W. J. Adie and his “pyknolepsy,” a century ago

Abstract

ABSTRACT On November 8, 1923, William John Adie described an unusual disorder to the Section of Neurology of the Royal Society of Medicine. The condition comprised frequent momentary stereotyped impairments of consciousness that occurred in children, did not respond to antiseizure medications, and did not develop into epilepsy, as that term was then commonly understood, since no convulsive seizures occurred. After some time, the episodes terminated spontaneously, leaving the sufferer unhandicapped and neurologically intact. Almost certainly, Adie had described the present-day entity of childhood absence epilepsy. He termed it “pyknolepsy,” knowing that the name “pyknolepsie” had been used for a similar disorder in Germany from 1916 onwards, though not reported elsewhere.
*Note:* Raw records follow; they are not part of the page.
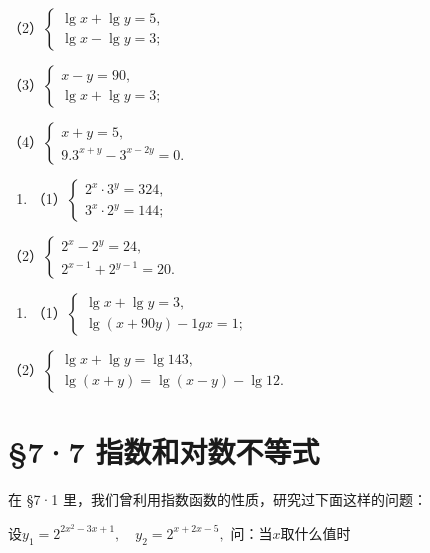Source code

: （2）\(\left\{ \begin{array}{l} \lg x + \lg y = 5, \\ \lg x - \lg y = 3; \end{array} \right.\)

（3）\(\left\{ \begin{array}{l} x - y = 90, \\ \lg x + \lg y = 3; \end{array} \right.\)

（4）\(\left\{ \begin{array}{l} x + y = 5, \\ 9.3^{x + y} - 3^{x - 2y} = 0. \end{array} \right.\)

\begin{enumerate}[start=2]
\item
  （1）\(\left\{ \begin{array}{l} 2^x \cdot 3^y = 324, \\ 3^x \cdot 2^y = 144; \end{array} \right.\)
\end{enumerate}

（2）\(\left\{ \begin{array}{l} 2^{x} - 2^{y} = 24, \\ 2^{x - 1} + 2^{y - 1} = 20. \end{array} \right.\)

\begin{enumerate}[start=3]
\item
  （1）\(\left\{ \begin{array}{l} \lg x + \lg y = 3, \\ \lg (x + 90y) - 1g x = 1; \end{array} \right.\)
\end{enumerate}

（2）\(\left\{ \begin{array}{l} \lg x + \lg y = \lg 143, \\ \lg (x + y) = \lg (x - y) - \lg 12. \end{array} \right.\)

\section{§7·7 指数和对数不等式}

在 §7·1 里，我们曾利用指数函数的性质，研究过下面这样的问题：

设\(y_{1} = 2^{2x^{2} - 3x + 1},\quad y_{2} = 2^{x + 2x - 5},\)
问：当\(x\)取什么值时

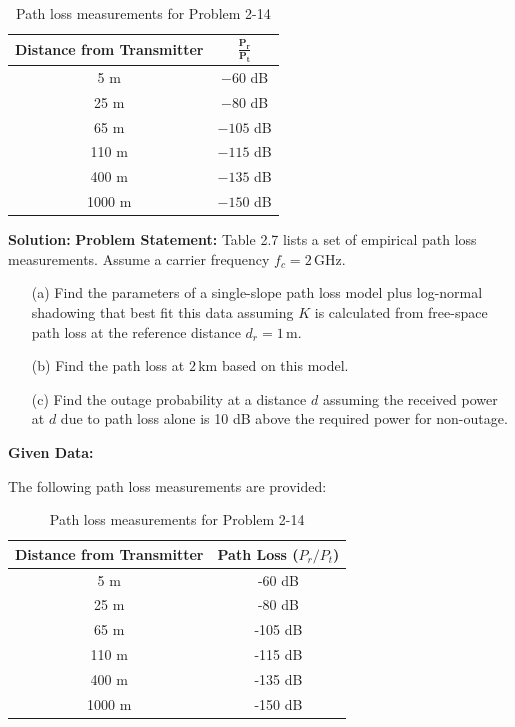 \documentclass[a4paper,12pt]{book}
\begin{document}
	\begin{table}[h!]
		\centering
		\caption{Path loss measurements for Problem 2-14}
		\begin{tabular}{|c|c|}
			\hline
			\textbf{Distance from Transmitter} & $\mathbf{\frac{P_r}{P_t}}$ \\
			\hline
			5 m   & $-60$ dB \\
			25 m  & $-80$ dB \\
			65 m  & $-105$ dB \\
			110 m & $-115$ dB \\
			400 m & $-135$ dB \\
			1000 m & $-150$ dB \\
			\hline
		\end{tabular}
	\end{table}
	\textbf{Solution:} \textbf{Problem Statement:} Table 2.7 lists a set of empirical path loss measurements. Assume a carrier frequency \( f_c = 2 \, \text{GHz} \).
	
	\begin{itemize}
		\item [(a)] Find the parameters of a single-slope path loss model plus log-normal shadowing that best fit this data assuming \( K \) is calculated from free-space path loss at the reference distance \( d_r = 1 \, \text{m} \).
		\item [(b)] Find the path loss at \( 2 \, \text{km} \) based on this model.
		\item [(c)] Find the outage probability at a distance \( d \) assuming the received power at \( d \) due to path loss alone is 10 dB above the required power for non-outage.
	\end{itemize}
	
	\textbf{Given Data:}
	
	The following path loss measurements are provided:
	
	\begin{table}[h!]
		\centering
		\begin{tabular}{|c|c|}
			\hline
			\textbf{Distance from Transmitter} & \textbf{Path Loss} (\( P_r / P_t \)) \\
			\hline
			5 m    & -60 dB \\
			25 m   & -80 dB \\
			65 m   & -105 dB \\
			110 m  & -115 dB \\
			400 m  & -135 dB \\
			1000 m & -150 dB \\
			\hline
		\end{tabular}
		\caption{Path loss measurements for Problem 2-14}
	\end{table}
	
\end{document}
Following Adie’s account, published in 1924, reports of the disorder appeared in the English and French-language literature and continued to be published in German. It became increasingly accepted that pyknolepsy was a form of epilepsy that was part of Lennox’s petit mal triad. The word pyknolepsy itself never became widely used and is now largely forgotten. Adie never took up the topic in print again. However, he had awakened English-language readers to one component in a broadening of the concept of what constituted epilepsy.